1st half of the strory is captivating, but nothing happens in second half. I was waiting for twist and turns...sorry to say nothing happened. i would have been happier if second half was shortened as epilogue.
Audiobooks allow book nerds like me to venture out in public and keep "reading."
John Grisham clearly hates the death penalty...and he spends half of the book creating comic book "evil doers" and preaching about how only african americans are against the death penalty. Creating a race riot because all whites in texas love the death penalty is asinine. This is Grisham's "State of Fear" book. However - outside of several dozen eye rolling "whatever" moments - Grisham keeps the story moving and I kept listening. If you have an extra credit - it's not a bad story.
I have listened to and read about a half a dozen John Grisham novels and for the most part enjoyed them. This one is the exception. It is over the top preaching against the death penalty. The characters are stereotypes, the young wild attorney practicing law only for the good of humanity. All the white authority figures are evil, scheming to execute as many people as they can regardless of guilt. All the black characters, warm and loving family members, who are preyed on by the SYSTEM!!!!
After about 90 minutes, I had to turn it off. That is the first audible tape I have not listened to all the way to the end. Do yourself a favor and listen to any of Grisham's older works, you wont be as disappointed as I was about the Confession.
Grisham has made a enormous name for himself with legal thrillers, fascinating characters, and plot twists that make your head spin.
You will not find much of this in his latest book, The Confession. I reread the 4 and 5 star ratings and wondered how those readers felt good about this book.

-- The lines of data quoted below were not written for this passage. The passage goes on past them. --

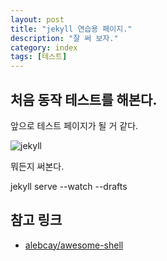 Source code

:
 ```yaml
---
layout: post
title: "jekyll 연습용 페이지."
description: "잘 써 보자."
category: index
tags: [테스트]
---
```


## 처음 동작 테스트를 해본다.

앞으로 테스트 페이지가 될 거 같다.

![jekyll](http://wolfslittlestore.be/wp-content/uploads/2013/07/jekyll.png)

뭐든지 써본다.

jekyll serve --watch --drafts

## 참고 링크

* [alebcay/awesome-shell](https://github.com/alebcay/awesome-shell#zsh)
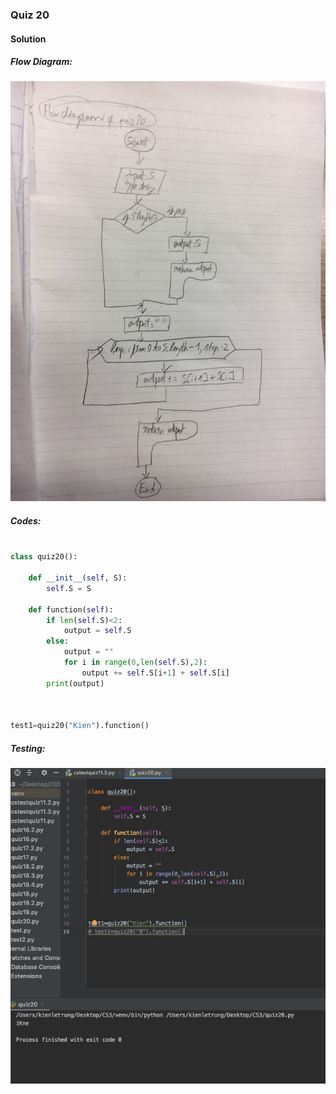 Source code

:### Quiz 20


#### Solution

##### Flow Diagram:

![](https://github.com/BrightChanges/Unit-3/blob/main/IMG_4830.JPG)

##### Codes:

```.py

class quiz20():

    def __init__(self, S):
        self.S = S

    def function(self):
        if len(self.S)<2:
            output = self.S
        else:
            output = ""
            for i in range(0,len(self.S),2):
                output += self.S[i+1] + self.S[i]
        print(output)



test1=quiz20("Kien").function()

```

##### Testing:

![](https://github.com/BrightChanges/Unit-3/blob/main/Screen%20Shot%200003-03-02%20at%2010.57.10%20AM.png)
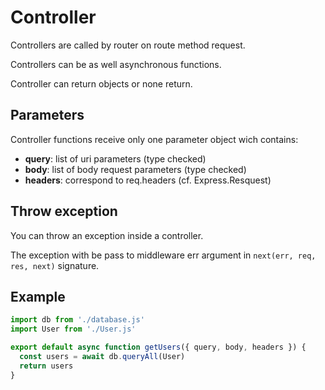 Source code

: # Controller

Controllers are called by router on route method request.

Controllers can be as well asynchronous functions.

Controller can return objects or none return.

## Parameters

Controller functions receive only one parameter object wich contains:

- **query**: list of uri parameters (type checked)
- **body**: list of body request parameters (type checked)
- **headers**: correspond to req.headers (cf. Express.Resquest)

## Throw exception

You can throw an exception inside a controller.

The exception with be pass to middleware err argument in `next(err, req, res, next)` signature.

## Example

```javascript
import db from './database.js'
import User from './User.js'

export default async function getUsers({ query, body, headers }) {
  const users = await db.queryAll(User)
  return users
}
```
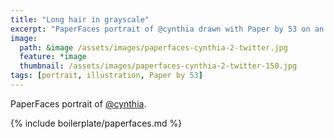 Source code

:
 ```yaml
---
title: "Long hair in grayscale"
excerpt: "PaperFaces portrait of @cynthia drawn with Paper by 53 on an iPad."
image: 
  path: &image /assets/images/paperfaces-cynthia-2-twitter.jpg 
  feature: *image
  thumbnail: /assets/images/paperfaces-cynthia-2-twitter-150.jpg
tags: [portrait, illustration, Paper by 53]
---
```


PaperFaces portrait of [@cynthia](http://twitter.com/cynthia).

{% include boilerplate/paperfaces.md %}
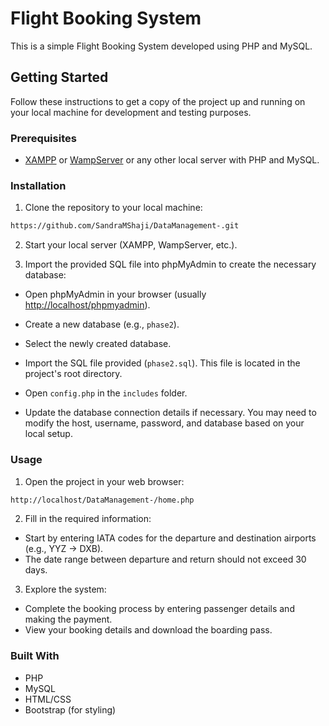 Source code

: # Flight Booking System

This is a simple Flight Booking System developed using PHP and MySQL.

## Getting Started

Follow these instructions to get a copy of the project up and running on your local machine for development and testing purposes.

### Prerequisites

- [XAMPP](https://www.apachefriends.org/index.html) or [WampServer](https://www.wampserver.com/en/) or any other local server with PHP and MySQL.

### Installation

1. Clone the repository to your local machine:

```bash
https://github.com/SandraMShaji/DataManagement-.git
```

2. Start your local server (XAMPP, WampServer, etc.).

3. Import the provided SQL file into phpMyAdmin to create the necessary database:
  - Open phpMyAdmin in your browser (usually [http://localhost/phpmyadmin](http://localhost/phpmyadmin)).
  
  - Create a new database (e.g., `phase2`).

  - Select the newly created database.

  - Import the SQL file provided (`phase2.sql`). This file is located in the project's root directory.

  - Open `config.php` in the `includes` folder.

  - Update the database connection details if necessary. You may need to modify the host, username, password, and database based on your local setup.
  
### Usage
1. Open the project in your web browser:
```bash
http://localhost/DataManagement-/home.php
``` 
2. Fill in the required information:
  - Start by entering IATA codes for the departure and destination airports (e.g., YYZ -> DXB).
  - The date range between departure and return should not exceed 30 days.
3. Explore the system:
  - Complete the booking process by entering passenger details and making the payment.
  - View your booking details and download the boarding pass.

### Built With
  - PHP
  - MySQL
  - HTML/CSS
  - Bootstrap (for styling)
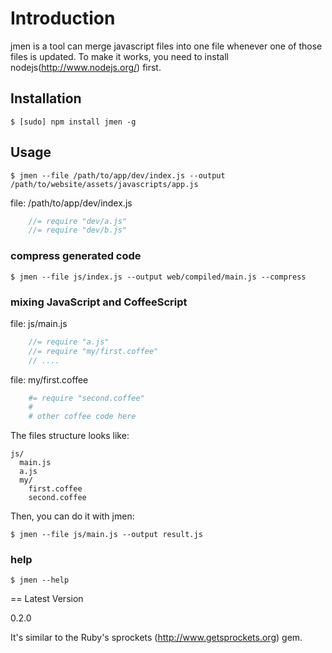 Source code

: # Introduction

jmen is a tool can merge javascript files into one file whenever one of those files is updated. 
To make it works, you need to install nodejs(http://www.nodejs.org/) first.

## Installation

    $ [sudo] npm install jmen -g

## Usage

    $ jmen --file /path/to/app/dev/index.js --output /path/to/website/assets/javascripts/app.js

file: /path/to/app/dev/index.js

```js
    //= require "dev/a.js"
    //= require "dev/b.js"
```

### compress generated code

    $ jmen --file js/index.js --output web/compiled/main.js --compress

### mixing JavaScript and CoffeeScript

file: js/main.js
```js
    //= require "a.js"
    //= require "my/first.coffee"
    // ....
```

file: my/first.coffee

```coffee
    #= require "second.coffee"
    # 
    # other coffee code here
```

The files structure looks like:

    js/
      main.js
      a.js
      my/
        first.coffee
        second.coffee

Then, you can do it with jmen:

    $ jmen --file js/main.js --output result.js

### help

    $ jmen --help

== Latest Version

0.2.0

It's similar to the Ruby's sprockets (http://www.getsprockets.org) gem.
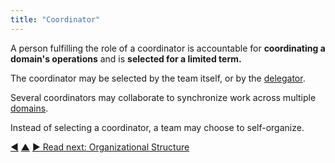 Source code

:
 ```yaml
---
title: "Coordinator"
---
```



A person fulfilling the role of a coordinator is accountable for **coordinating a domain's operations** and is **selected for a limited term.**

The coordinator may be selected by the team itself, or by the <a href="#" class="tooltip" title="Delegator: An individual or group delegating responsibility for a domain to other(s).">delegator</a>.

Several coordinators may collaborate to synchronize work across multiple <a href="#" class="tooltip" title="Domain: A distinct area of influence, activity and decision making within an organization.">domains</a>.

Instead of selecting a coordinator, a team may choose to self-organize.

<div class="bottom-nav">
<a href="align-flow.html" title="Back to: Align Flow">◀</a> <a href="organizing-work.html" title="Up: Organizing Work">▲</a> <a href="organizational-structure.html" title="Read next: Organizational Structure">▶ Read next: Organizational Structure</a>
</div>


<script type="text/javascript">
Mousetrap.bind('g n', function() {
    window.location.href = 'organizational-structure.html';
    return false;
});
</script>

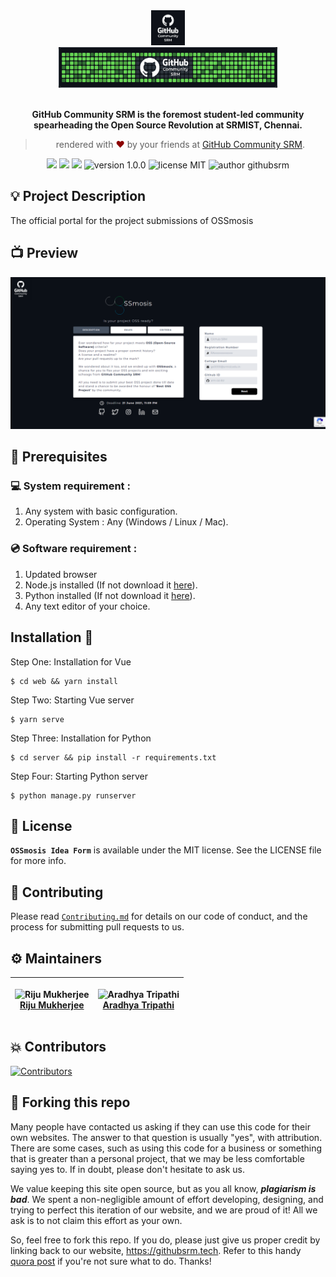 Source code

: <div align="center">
  <img alt="GitHub Community SRM Logo" src="docs/githubsrm.jpg" height="56" />
</div>
<div align="center">
  <img alt="GitHub Community SRM Cover" src="docs/cover.jpg" height="65" />
</div>

<br>
<p align="center">
<b> GitHub Community SRM is the foremost student-led community spearheading the Open Source Revolution at SRMIST, Chennai.</b>
</p>
<blockquote align="center"> 
  rendered with <span style="color: #8b0000;">&hearts;</span> by your friends at <a href="https://githubsrm.tech">GitHub Community SRM</a>.

</blockquote> 
<p align="center">
  <!-- replace 'githubsrm' with your repository name -->
 <img src="https://img.shields.io/github/issues/srm-ist-ktr/oss-idea-form"/>
 <img src="https://img.shields.io/github/forks/srm-ist-ktr/oss-idea-form"/>
 <img src="https://img.shields.io/github/stars/srm-ist-ktr/oss-idea-form?style=social"/>
    <img src="https://img.shields.io/badge/version-1.1.0-yellowgreen" alt="version 1.0.0"/>
    <img src="https://img.shields.io/badge/license-MIT-blue" alt="license MIT"/>
    <img src="https://img.shields.io/badge/author-GitHub%20Community%20SRM-green" alt="author githubsrm"/>
</p>

## 💡 Project Description

The official portal for the project submissions of OSSmosis

## 📺 Preview

<div align="center">
  <img alt="Screenshot" src="docs/preview.png" />
</div>

## 📌 Prerequisites

### 💻 System requirement :

1. Any system with basic configuration.
2. Operating System : Any (Windows / Linux / Mac).

### 💿 Software requirement :

1. Updated browser
2. Node.js installed (If not download it [here](https://nodejs.org/en/download/)).
3. Python installed (If not download it [here](https://www.python.org/downloads/)).
4. Any text editor of your choice.

## Installation 🔧

Step One: Installation for Vue

```
$ cd web && yarn install
```

Step Two: Starting Vue server

```
$ yarn serve
```

Step Three: Installation for Python

```
$ cd server && pip install -r requirements.txt
```

Step Four: Starting Python server

```
$ python manage.py runserver
```


## 📜 License

**`OSSmosis Idea Form`** is available under the MIT license. See the LICENSE file for more info.

## 🤝 Contributing

Please read [`Contributing.md`](https://github.com/SRM-IST-KTR/oss-idea-form/blob/main/Contributing.md) for details on our code of conduct, and the process for submitting pull requests to us.

## ⚙️ Maintainers

| <p align="center">![Riju Mukherjee](https://github.com/riju561.png?size=128)<br>[Riju Mukherjee](https://github.com/riju561)</p> | <p align="center">![Aradhya Tripathi](https://github.com/Aradhya-Tripathi.png?size=128)<br>[Aradhya Tripathi](https://github.com/Aradhya-Tripathi)</p> |
| -------------------------------------------------------------------------------------------------------------------------------------- | ------------------------------------------------------------------------------------------------------------------------------------------------ |

## 💥 Contributors

  <!-- replace 'githubsrm' with your repository name -->
<a href="https://github.com/SRM-IST-KTR/oss-idea-form/graphs/contributors">
<img src="https://contrib.rocks/image?repo=srm-ist-ktr/oss-idea-form" alt="Contributors">
</a>
                                                                                  
## 🚨 Forking this repo

Many people have contacted us asking if they can use this code for their own websites. The answer to that question is usually "yes", with attribution. There are some cases, such as using this code for a business or something that is greater than a personal project, that we may be less comfortable saying yes to. If in doubt, please don't hesitate to ask us.

We value keeping this site open source, but as you all know, _**plagiarism is bad**_. We spent a non-negligible amount of effort developing, designing, and trying to perfect this iteration of our website, and we are proud of it! All we ask is to not claim this effort as your own.

So, feel free to fork this repo. If you do, please just give us proper credit by linking back to our website, https://githubsrm.tech. Refer to this handy [quora post](https://www.quora.com/Is-it-bad-to-copy-other-peoples-code) if you're not sure what to do. Thanks!
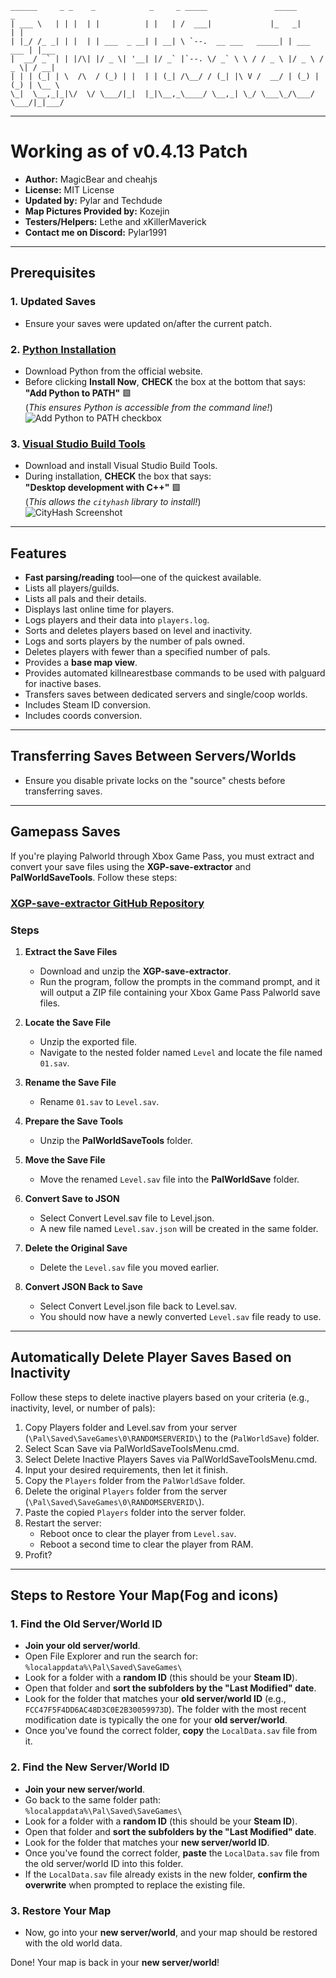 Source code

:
 ```
______     _ _    _            _     _ _____               _____           _     
| ___ \   | | |  | |          | |   | /  ___|             |_   _|         | |    
| |_/ /_ _| | |  | | ___  _ __| | __| \ `--.  __ ___   _____| | ___   ___ | |___ 
|  __/ _` | | |/\| |/ _ \| '__| |/ _` |`--. \/ _` \ \ / / _ \ |/ _ \ / _ \| / __|
| | | (_| | \  /\  / (_) | |  | | (_| /\__/ / (_| |\ V /  __/ | (_) | (_) | \__ \
\_|  \__,_|_|\/  \/ \___/|_|  |_|\__,_\____/ \__,_| \_/ \___\_/\___/ \___/|_|___/
```
---

# Working as of v0.4.13 Patch

- **Author:** MagicBear and cheahjs  
- **License:** MIT License  
- **Updated by:** Pylar and Techdude  
- **Map Pictures Provided by:** Kozejin  
- **Testers/Helpers:** Lethe and xKillerMaverick  
- **Contact me on Discord:** Pylar1991

---

## Prerequisites

### 1. **Updated Saves**
- Ensure your saves were updated on/after the current patch.

### 2. **[Python Installation](https://www.python.org/downloads)**
- Download Python from the official website.  
- Before clicking **Install Now**, **CHECK** the box at the bottom that says:  
  **"Add Python to PATH"** 🟩  
  (*This ensures Python is accessible from the command line!*)  
  ![Add Python to PATH checkbox](https://i.imgur.com/SCJEkdJ.png)

### 3. **[Visual Studio Build Tools](https://visualstudio.microsoft.com/visual-cpp-build-tools/)**
- Download and install Visual Studio Build Tools.  
- During installation, **CHECK** the box that says:  
  **"Desktop development with C++"** 🟩  
  (*This allows the `cityhash` library to install!*)  
  ![CityHash Screenshot](https://i.imgur.com/RZGZ9So.png)

---

## Features

- **Fast parsing/reading** tool—one of the quickest available.  
- Lists all players/guilds.  
- Lists all pals and their details.  
- Displays last online time for players.  
- Logs players and their data into `players.log`.  
- Sorts and deletes players based on level and inactivity.  
- Logs and sorts players by the number of pals owned.  
- Deletes players with fewer than a specified number of pals.   
- Provides a **base map view**.
- Provides automated killnearestbase commands to be used with palguard for inactive bases.
- Transfers saves between dedicated servers and single/coop worlds.  
- Includes Steam ID conversion.
- Includes coords conversion.  

---

## Transferring Saves Between Servers/Worlds

- Ensure you disable private locks on the "source" chests before transferring saves.

---

## Gamepass Saves

If you're playing Palworld through Xbox Game Pass, you must extract and convert your save files using the **XGP-save-extractor** and **PalWorldSaveTools**. Follow these steps:

### [XGP-save-extractor GitHub Repository](https://github.com/Z1ni/XGP-save-extractor)

### Steps

1. **Extract the Save Files**  
   - Download and unzip the **XGP-save-extractor**.  
   - Run the program, follow the prompts in the command prompt, and it will output a ZIP file containing your Xbox Game Pass Palworld save files.

2. **Locate the Save File**  
   - Unzip the exported file.  
   - Navigate to the nested folder named `Level` and locate the file named `01.sav`.

3. **Rename the Save File**  
   - Rename `01.sav` to `Level.sav`.

4. **Prepare the Save Tools**  
   - Unzip the **PalWorldSaveTools** folder.

5. **Move the Save File**  
   - Move the renamed `Level.sav` file into the **PalWorldSave** folder.

6. **Convert Save to JSON**  
   - Select Convert Level.sav file to Level.json.
   - A new file named `Level.sav.json` will be created in the same folder.

7. **Delete the Original Save**  
   - Delete the `Level.sav` file you moved earlier.

8. **Convert JSON Back to Save**  
   - Select Convert Level.json file back to Level.sav.  
   - You should now have a newly converted `Level.sav` file ready to use.

---

## Automatically Delete Player Saves Based on Inactivity

Follow these steps to delete inactive players based on your criteria (e.g., inactivity, level, or number of pals):

1. Copy Players folder and Level.sav from your server (`\Pal\Saved\SaveGames\0\RANDOMSERVERID\`) to the (`PalWorldSave`) folder. 
2. Select Scan Save via PalWorldSaveToolsMenu.cmd.
3. Select Delete Inactive Players Saves via PalWorldSaveToolsMenu.cmd.
4. Input your desired requirements, then let it finish.  
5. Copy the `Players` folder from the `PalWorldSave` folder.  
6. Delete the original `Players` folder from the server (`\Pal\Saved\SaveGames\0\RANDOMSERVERID\`).  
7. Paste the copied `Players` folder into the server folder.  
8. Restart the server:  
   - Reboot once to clear the player from `Level.sav`.  
   - Reboot a second time to clear the player from RAM.  
9. Profit?  

---

## Steps to Restore Your Map(Fog and icons)

### 1. Find the Old Server/World ID
- **Join your old server/world**.
- Open File Explorer and run the search for:  
  `%localappdata%\Pal\Saved\SaveGames\`
- Look for a folder with a **random ID** (this should be your **Steam ID**).
- Open that folder and **sort the subfolders by the "Last Modified" date**.
- Look for the folder that matches your **old server/world ID** (e.g., `FCC47F5F4DD6AC48D3C0E2B30059973D`). The folder with the most recent modification date is typically the one for your **old server/world**.
- Once you've found the correct folder, **copy** the `LocalData.sav` file from it.

### 2. Find the New Server/World ID
- **Join your new server/world**.
- Go back to the same folder path:  
  `%localappdata%\Pal\Saved\SaveGames\`
- Look for a folder with a **random ID** (this should be your **Steam ID**).
- Open that folder and **sort the subfolders by the "Last Modified" date**.
- Look for the folder that matches your **new server/world ID**.
- Once you've found the correct folder, **paste** the `LocalData.sav` file from the old server/world ID into this folder.
- If the `LocalData.sav` file already exists in the new folder, **confirm the overwrite** when prompted to replace the existing file.

### 3. Restore Your Map
- Now, go into your **new server/world**, and your map should be restored with the old world data.

Done! Your map is back in your **new server/world**! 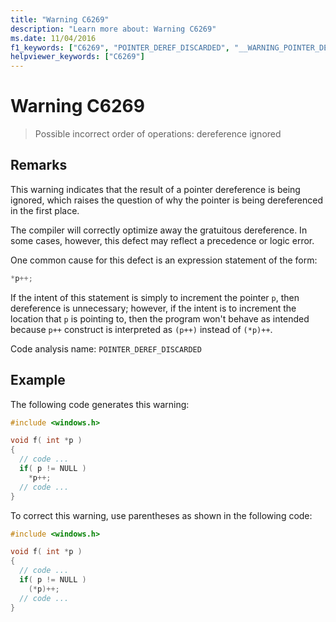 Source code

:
 ```yaml
---
title: "Warning C6269"
description: "Learn more about: Warning C6269"
ms.date: 11/04/2016
f1_keywords: ["C6269", "POINTER_DEREF_DISCARDED", "__WARNING_POINTER_DEREF_DISCARDED"]
helpviewer_keywords: ["C6269"]
---
```

# Warning C6269

> Possible incorrect order of operations: dereference ignored

## Remarks

This warning indicates that the result of a pointer dereference is being ignored, which raises the question of why the pointer is being dereferenced in the first place.

The compiler will correctly optimize away the gratuitous dereference. In some cases, however, this defect may reflect a precedence or logic error.

One common cause for this defect is an expression statement of the form:

```cpp
*p++;
```

If the intent of this statement is simply to increment the pointer `p`, then dereference is unnecessary; however, if the intent is to increment the location that `p` is pointing to, then the program won't behave as intended because `p++` construct is interpreted as `(p++)` instead of `(*p)++`.

Code analysis name: `POINTER_DEREF_DISCARDED`

## Example

The following code generates this warning:

```cpp
#include <windows.h>

void f( int *p )
{
  // code ...
  if( p != NULL )
    *p++;
  // code ...
}
```

To correct this warning, use parentheses as shown in the following code:

```cpp
#include <windows.h>

void f( int *p )
{
  // code ...
  if( p != NULL )
    (*p)++;
  // code ...
}
```
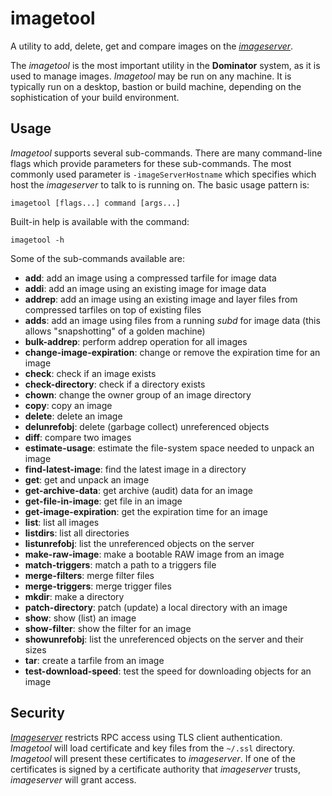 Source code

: # imagetool
A utility to add, delete, get and compare images on the
*[imageserver](../imageserver/README.md)*.

The *imagetool* is the most important utility in the **Dominator** system, as it
is used to manage images. *Imagetool* may be run on any machine. It is typically
run on a desktop, bastion or build machine, depending on the sophistication of
your build environment.

## Usage
*Imagetool* supports several sub-commands. There are many command-line flags
which provide parameters for these sub-commands. The most commonly used
parameter is `-imageServerHostname` which specifies which host the *imageserver*
to talk to is running on. The basic usage pattern is:

```
imagetool [flags...] command [args...]
```

Built-in help is available with the command:

```
imagetool -h
```

Some of the sub-commands available are:

- **add**: add an image using a compressed tarfile for image data
- **addi**: add an image using an existing image for image data
- **addrep**: add an image using an existing image and layer files from
              compressed tarfiles on top of existing files
- **adds**: add an image using files from a running *subd* for image data (this
            allows "snapshotting" of a golden machine)
- **bulk-addrep**: perform addrep operation for all images
- **change-image-expiration**: change or remove the expiration time for an image
- **check**: check if an image exists
- **check-directory**: check if a directory exists
- **chown**: change the owner group of an image directory
- **copy**: copy an image
- **delete**: delete an image
- **delunrefobj**: delete (garbage collect) unreferenced objects
- **diff**: compare two images
- **estimate-usage**: estimate the file-system space needed to unpack an image
- **find-latest-image**: find the latest image in a directory
- **get**: get and unpack an image
- **get-archive-data**: get archive (audit) data for an image
- **get-file-in-image**: get file in an image
- **get-image-expiration**: get the expiration time for an image
- **list**: list all images
- **listdirs**: list all directories
- **listunrefobj**: list the unreferenced objects on the server
- **make-raw-image**: make a bootable RAW image from an image
- **match-triggers**: match a path to a triggers file
- **merge-filters**: merge filter files
- **merge-triggers**: merge trigger files
- **mkdir**: make a directory
- **patch-directory**: patch (update) a local directory with an image
- **show**: show (list) an image
- **show-filter**: show the filter for an image
- **showunrefobj**: list the unreferenced objects on the server and their sizes
- **tar**: create a tarfile from an image
- **test-download-speed**: test the speed for downloading objects for an image

## Security
*[Imageserver](../imageserver/README.md)* restricts RPC access using TLS client
authentication. *Imagetool* will load certificate and key files from the
`~/.ssl` directory. *Imagetool* will present these certificates to
*imageserver*. If one of the certificates is signed by a certificate authority
that *imageserver* trusts, *imageserver* will grant access.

I expect to be entertained, and treated like the intelligent reader that I am. I wasted a credit and am very sorry to all the others who feel the same way. What else can you do?
The story was more about Texas' death penalty and not enough storyline. Was really boring.
Retired former magazine editor who is working harder than ever as Mr. Dad to his 12-year-old daughter.
Grisham is such a good author that he can get away with the heavy political undertones in books like this one. He also managed to include examples of most every political stereotype that rears its ugly head surrounding death penalty stories. Still the characters were good and there were no ridiculous twists. Not Grisham's best, but he's written a lot of books. Good narration by Sowers. Have a listen if you like Grisham.
I used to love reading Grisham books. I now barely like reading Grisham books. He has started pushing politics. It just seems he is against the death penalty and just really trying to push his beliefs through his books. This makes 2.
Sorry John but I not only don't agree with you; I can barely stomach your last few books. I read more than a novel a week, and have for many years. I have read all of your books. I have enjoyed a few. I have hated a few. I can't continue to pay for your books though. This was my last. I absolutely hate being told what to do and think. Give me the facts and I will make a choice. Don't tell me what I should choose.
I have a doctorate plus in education and I will not have another penny I earn go to John Grisham.
I am an avid eclectic reader.
I am a fan of John Grisham but have been disappointed in the last few books. The story was interesting but I felt it repeated itself to often via different people. The book came across to me with a strong political agenda against the death penalty and against some aspects of Texas criminal law. It was an okay book but fell short of the "Pelican Brief". So I only rated this book a four.